Via Gelman's blog I found this statement by Matthew Continetti:
"In their new book, "Rich States, Poor States," Arthur Laffer, Stephen Moore and Jonathan Williams rank all 50 states based on economic performance over the last decade. Seven out of the 10 best performing are right-to-work states. Eight of the 10 worst performing are not."
I happen to have a longer-term graph handy. Each two-letter abbreviation is a state. The X axis is per capita personal income in 1929, converted to a Z score (subtracting the mean and dividing by the standard deviation). The Y axis is the same data for 2007.
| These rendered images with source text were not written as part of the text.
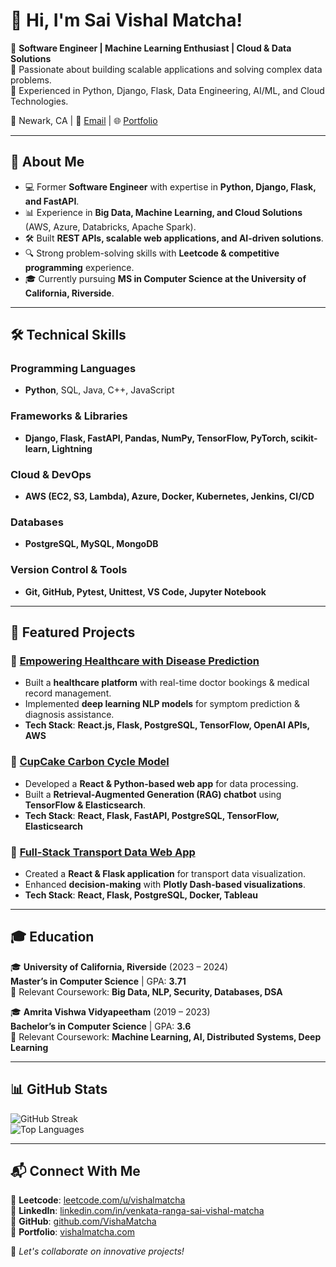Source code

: # 👋 Hi, I'm Sai Vishal Matcha! 

🔹 **Software Engineer | Machine Learning Enthusiast | Cloud & Data Solutions**  
🔹 Passionate about building scalable applications and solving complex data problems.  
🔹 Experienced in Python, Django, Flask, Data Engineering, AI/ML, and Cloud Technologies.  

📍 Newark, CA | 📧 [Email](mailto:sai.vishal.17.24@gmail.com) | 🌐 [Portfolio](https://vishalmatcha.com)  

---

## 🚀 About Me

- 💻 Former **Software Engineer** with expertise in **Python, Django, Flask, and FastAPI**.
- 📊 Experience in **Big Data, Machine Learning, and Cloud Solutions** (AWS, Azure, Databricks, Apache Spark).
- 🛠 Built **REST APIs, scalable web applications, and AI-driven solutions**.
- 🔍 Strong problem-solving skills with **Leetcode & competitive programming** experience.
- 🎓 Currently pursuing **MS in Computer Science at the University of California, Riverside**.

---

## 🛠️ Technical Skills

### **Programming Languages**
- **Python**, SQL, Java, C++, JavaScript  

### **Frameworks & Libraries**
- **Django, Flask, FastAPI, Pandas, NumPy, TensorFlow, PyTorch, scikit-learn, Lightning**  

### **Cloud & DevOps**
- **AWS (EC2, S3, Lambda), Azure, Docker, Kubernetes, Jenkins, CI/CD**  

### **Databases**
- **PostgreSQL, MySQL, MongoDB**  

### **Version Control & Tools**
- **Git, GitHub, Pytest, Unittest, VS Code, Jupyter Notebook**  

---

## 📂 Featured Projects

### 🔹 [Empowering Healthcare with Disease Prediction](https://ieeexplore.ieee.org/document/10353384)  
- Built a **healthcare platform** with real-time doctor bookings & medical record management.  
- Implemented **deep learning NLP models** for symptom prediction & diagnosis assistance.  
- **Tech Stack**: **React.js, Flask, PostgreSQL, TensorFlow, OpenAI APIs, AWS**  

### 🔹 [CupCake Carbon Cycle Model](https://github.com/VishaMatcha/CupCake-Carbon-Cycle)  
- Developed a **React & Python-based web app** for data processing.  
- Built a **Retrieval-Augmented Generation (RAG) chatbot** using **TensorFlow & Elasticsearch**.  
- **Tech Stack**: **React, Flask, FastAPI, PostgreSQL, TensorFlow, Elasticsearch**  

### 🔹 [Full-Stack Transport Data Web App](https://github.com/VishaMatcha/Transport-Data-App)  
- Created a **React & Flask application** for transport data visualization.  
- Enhanced **decision-making** with **Plotly Dash-based visualizations**.  
- **Tech Stack**: **React, Flask, PostgreSQL, Docker, Tableau**  

---

## 🎓 Education

🎓 **University of California, Riverside** (2023 – 2024)  
**Master’s in Computer Science** | GPA: **3.71**  
📌 Relevant Coursework: **Big Data, NLP, Security, Databases, DSA**  

🎓 **Amrita Vishwa Vidyapeetham** (2019 – 2023)  
**Bachelor’s in Computer Science** | GPA: **3.6**  
📌 Relevant Coursework: **Machine Learning, AI, Distributed Systems, Deep Learning**  

---

## 📊 GitHub Stats

![GitHub Streak](https://github-readme-streak-stats.herokuapp.com?user=VishaMatcha&theme=dark&hide_border=true)  
![Top Languages](https://github-readme-stats.vercel.app/api/top-langs/?username=VishaMatcha&layout=compact&theme=dark)  

---

## 📬 Connect With Me

🔗 **Leetcode**: [leetcode.com/u/vishalmatcha](https://leetcode.com/u/vishalmatcha/)  
🔗 **LinkedIn**: [linkedin.com/in/venkata-ranga-sai-vishal-matcha](https://www.linkedin.com/in/venkata-ranga-sai-vishal-matcha-bb6953215/)  
🔗 **GitHub**: [github.com/VishaMatcha](https://github.com/VishaMatcha)  
🔗 **Portfolio**: [vishalmatcha.com](https://vishalmatcha.com)  

🚀 *Let's collaborate on innovative projects!*  

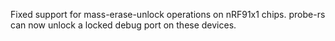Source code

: Fixed support for mass-erase-unlock operations on nRF91x1 chips. probe-rs can now unlock a locked debug port on these devices.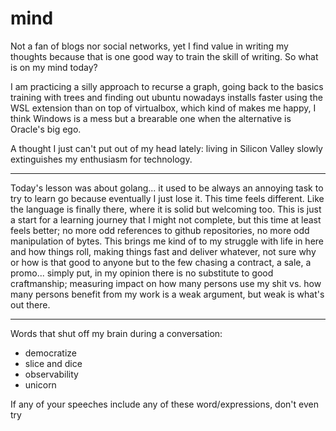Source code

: # mind

Not a fan of blogs nor social networks, yet I find value in writing my thoughts because that is one good way to train the skill of writing.
So what is on my mind today?

I am practicing a silly approach to recurse a graph, going back to the basics training with trees and finding out ubuntu nowadays installs faster using the WSL extension than on top of virtualbox, which kind of makes me happy, I think Windows is a mess but a brearable one when the alternative is Oracle's big ego.

A thought I just can't put out of my head lately: living in Silicon Valley slowly extinguishes my enthusiasm for technology.

<hr>

Today's lesson was about golang... it used to be always an annoying task to try to learn go because eventually I just lose it. This time feels different. Like the language is finally there, where it is solid but welcoming too. This is just a start for a learning journey that I might not complete, but this time at least feels better; no more odd references to github repositories, no more odd manipulation of bytes. This brings me kind of to my struggle with life in here and how things roll, making things fast and deliver whatever, not sure why or how is that good to anyone but to the few chasing a contract, a sale, a promo... simply put, in my opinion there is no substitute to good craftmanship; measuring impact on how many persons use my shit vs. how many persons benefit from my work is a weak argument, but weak is what's out there.

<hr>

Words that shut off my brain during a conversation:

* democratize
* slice and dice
* observability
* unicorn

If any of your speeches include any of these word/expressions, don't even try 
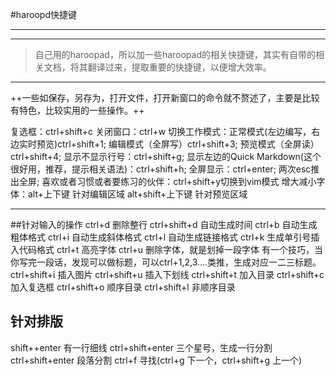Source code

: #haroopd快捷键
***
_ _ _
>自己用的haroopad，所以加一些haroopad的相关快捷键，其实有自带的相关文档，将其翻译过来，提取重要的快捷键，以便增大效率。

_ _ _

++一些如保存，另存为，打开文件，打开新窗口的命令就不赘述了，主要是比较有特色，比较实用的一些操作。++

复选框：ctrl+shift+c
关闭窗口：ctrl+w
切换工作模式：正常模式(左边编写，右边实时预览)ctrl+shift+1;
			编辑模式（全屏写）ctrl+shift+3;
            预览模式（全屏读）ctrl+shift+4;
显示不显示行号：ctrl+shift+g;
显示左边的Quick Markdown(这个很好用，推荐，提示相关语法)：ctrl+shift+h;
全屏显示：ctrl+enter;
两次esc推出全屏;
喜欢或者习惯或者要练习的伙伴：ctrl+shift+y切换到vim模式
增大减小字体：alt+上下键 针对编辑区域
			alt+shift+上下键  针对预览区域
****
##针对输入的操作
ctrl+d 删除整行
ctrl+shift+d 自动生成时间
ctrl+b 自动生成粗体格式
ctrl+i 自动生成斜体格式
ctrl+l 自动生成链接格式
ctrl+k 生成单引号插入代码格式
ctrl+t 高亮字体
ctrl+u 删除字体，就是划掉一段字体
有一个技巧，当你写完一段话，发现可以做标题，可以ctrl+1,2,3....类推，生成对应一二三标题。
ctrl+shift+i 插入图片
ctrl+shift+u 插入下划线
ctrl+shift+t 加入目录
ctrl+shift+c 加入复选框
ctrl+shift+o 顺序目录
ctrl+shift+l 非顺序目录

## 针对排版
shift++enter 	有一行细线
ctrl+shift+enter    三个星号，生成一行分割
ctrl+shift+enter 段落分割
ctrl+f 寻找(ctrl+g 下一个，ctrl+shift+g 上一个)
The main thing one is struck by is how similar the income structures are. Across 70 years, the richer states are generally still richer and the poorer states still poorer.
The exceptions are also interesting. There are five states that used to be above average, and are now below. This is the lower right quadrant. Four are rust belt states with substantial automobile manufacturing dependence (MI, OH, WI, MO). The other is Oregon (OR).
There are two states in the upper left quadrant: Virginia, which has benefitted from the expansion of the federal government in the DC suburbs, and Florida, which as become a big retirement destination.
So, the longer-term exceptions seem more related to the rise and fall of particular industries (and maybe the widespread adoption of air conditioning) than right to work laws.